"""

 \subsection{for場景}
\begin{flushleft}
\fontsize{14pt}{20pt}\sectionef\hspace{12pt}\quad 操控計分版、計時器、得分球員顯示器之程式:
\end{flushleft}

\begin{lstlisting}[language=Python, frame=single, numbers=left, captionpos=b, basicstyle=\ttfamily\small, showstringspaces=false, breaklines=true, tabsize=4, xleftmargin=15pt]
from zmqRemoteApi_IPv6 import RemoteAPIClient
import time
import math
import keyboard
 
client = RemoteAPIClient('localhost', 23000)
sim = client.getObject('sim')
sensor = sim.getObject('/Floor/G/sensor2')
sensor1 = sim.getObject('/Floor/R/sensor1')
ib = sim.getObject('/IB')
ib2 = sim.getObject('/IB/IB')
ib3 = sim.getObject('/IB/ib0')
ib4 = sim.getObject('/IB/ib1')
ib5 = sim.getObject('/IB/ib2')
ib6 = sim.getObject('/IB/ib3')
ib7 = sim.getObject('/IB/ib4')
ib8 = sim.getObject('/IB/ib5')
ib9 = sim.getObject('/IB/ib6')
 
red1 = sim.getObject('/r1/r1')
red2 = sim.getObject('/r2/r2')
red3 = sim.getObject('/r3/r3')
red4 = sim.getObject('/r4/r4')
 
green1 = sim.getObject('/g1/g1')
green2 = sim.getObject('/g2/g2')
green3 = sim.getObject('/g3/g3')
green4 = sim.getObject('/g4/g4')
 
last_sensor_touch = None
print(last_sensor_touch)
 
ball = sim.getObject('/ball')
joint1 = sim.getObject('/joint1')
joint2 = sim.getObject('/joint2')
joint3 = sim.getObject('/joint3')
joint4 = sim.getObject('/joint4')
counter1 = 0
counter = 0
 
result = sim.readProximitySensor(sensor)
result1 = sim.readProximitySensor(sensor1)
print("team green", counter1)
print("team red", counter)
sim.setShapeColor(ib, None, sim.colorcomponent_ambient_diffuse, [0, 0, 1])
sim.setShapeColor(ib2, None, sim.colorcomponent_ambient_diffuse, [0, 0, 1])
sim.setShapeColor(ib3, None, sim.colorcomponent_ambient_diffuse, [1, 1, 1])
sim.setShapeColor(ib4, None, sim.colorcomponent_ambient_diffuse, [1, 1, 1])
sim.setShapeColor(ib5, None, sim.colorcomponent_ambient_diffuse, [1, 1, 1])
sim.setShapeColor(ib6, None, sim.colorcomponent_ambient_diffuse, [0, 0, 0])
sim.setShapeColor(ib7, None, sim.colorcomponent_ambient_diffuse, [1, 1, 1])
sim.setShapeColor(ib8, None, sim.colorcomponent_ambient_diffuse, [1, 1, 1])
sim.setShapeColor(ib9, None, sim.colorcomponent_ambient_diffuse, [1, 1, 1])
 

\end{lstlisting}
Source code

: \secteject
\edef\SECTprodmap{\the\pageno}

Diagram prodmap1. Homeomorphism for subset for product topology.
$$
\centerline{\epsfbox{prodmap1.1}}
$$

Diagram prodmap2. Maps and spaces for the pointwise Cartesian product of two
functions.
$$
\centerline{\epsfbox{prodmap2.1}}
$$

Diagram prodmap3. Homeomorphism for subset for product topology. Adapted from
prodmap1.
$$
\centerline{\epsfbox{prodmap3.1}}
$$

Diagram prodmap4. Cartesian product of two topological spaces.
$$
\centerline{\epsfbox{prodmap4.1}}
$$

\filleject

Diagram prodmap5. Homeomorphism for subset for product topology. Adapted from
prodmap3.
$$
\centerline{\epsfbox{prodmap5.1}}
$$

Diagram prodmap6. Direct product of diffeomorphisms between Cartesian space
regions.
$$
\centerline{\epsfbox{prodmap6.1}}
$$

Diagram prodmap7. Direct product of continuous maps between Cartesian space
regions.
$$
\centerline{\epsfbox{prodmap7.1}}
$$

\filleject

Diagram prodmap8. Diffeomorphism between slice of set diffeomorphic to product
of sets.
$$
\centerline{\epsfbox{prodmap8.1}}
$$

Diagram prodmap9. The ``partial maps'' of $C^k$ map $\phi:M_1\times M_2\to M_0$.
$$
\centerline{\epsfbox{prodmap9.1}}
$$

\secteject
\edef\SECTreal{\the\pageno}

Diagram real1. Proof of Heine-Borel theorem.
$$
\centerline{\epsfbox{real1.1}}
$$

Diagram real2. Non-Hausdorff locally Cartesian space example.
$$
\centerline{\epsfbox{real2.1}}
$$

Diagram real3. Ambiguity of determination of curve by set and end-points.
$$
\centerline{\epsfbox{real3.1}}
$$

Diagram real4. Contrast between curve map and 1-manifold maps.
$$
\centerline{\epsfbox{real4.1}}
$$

"""

* **REQUIRED ACTION**
Up to and including the line with "from zmqRemoteApi_IPv6 import RemoteAPIClient", transcribe the entries above exactly, starting from their first line.

* **SOLUTION TO THIS PROBLEM**
 \subsection{for場景}
\begin{flushleft}
\fontsize{14pt}{20pt}\sectionef\hspace{12pt}\quad 操控計分版、計時器、得分球員顯示器之程式:
\end{flushleft}

\begin{lstlisting}[language=Python, frame=single, numbers=left, captionpos=b, basicstyle=\ttfamily\small, showstringspaces=false, breaklines=true, tabsize=4, xleftmargin=15pt]
from zmqRemoteApi_IPv6 import RemoteAPIClient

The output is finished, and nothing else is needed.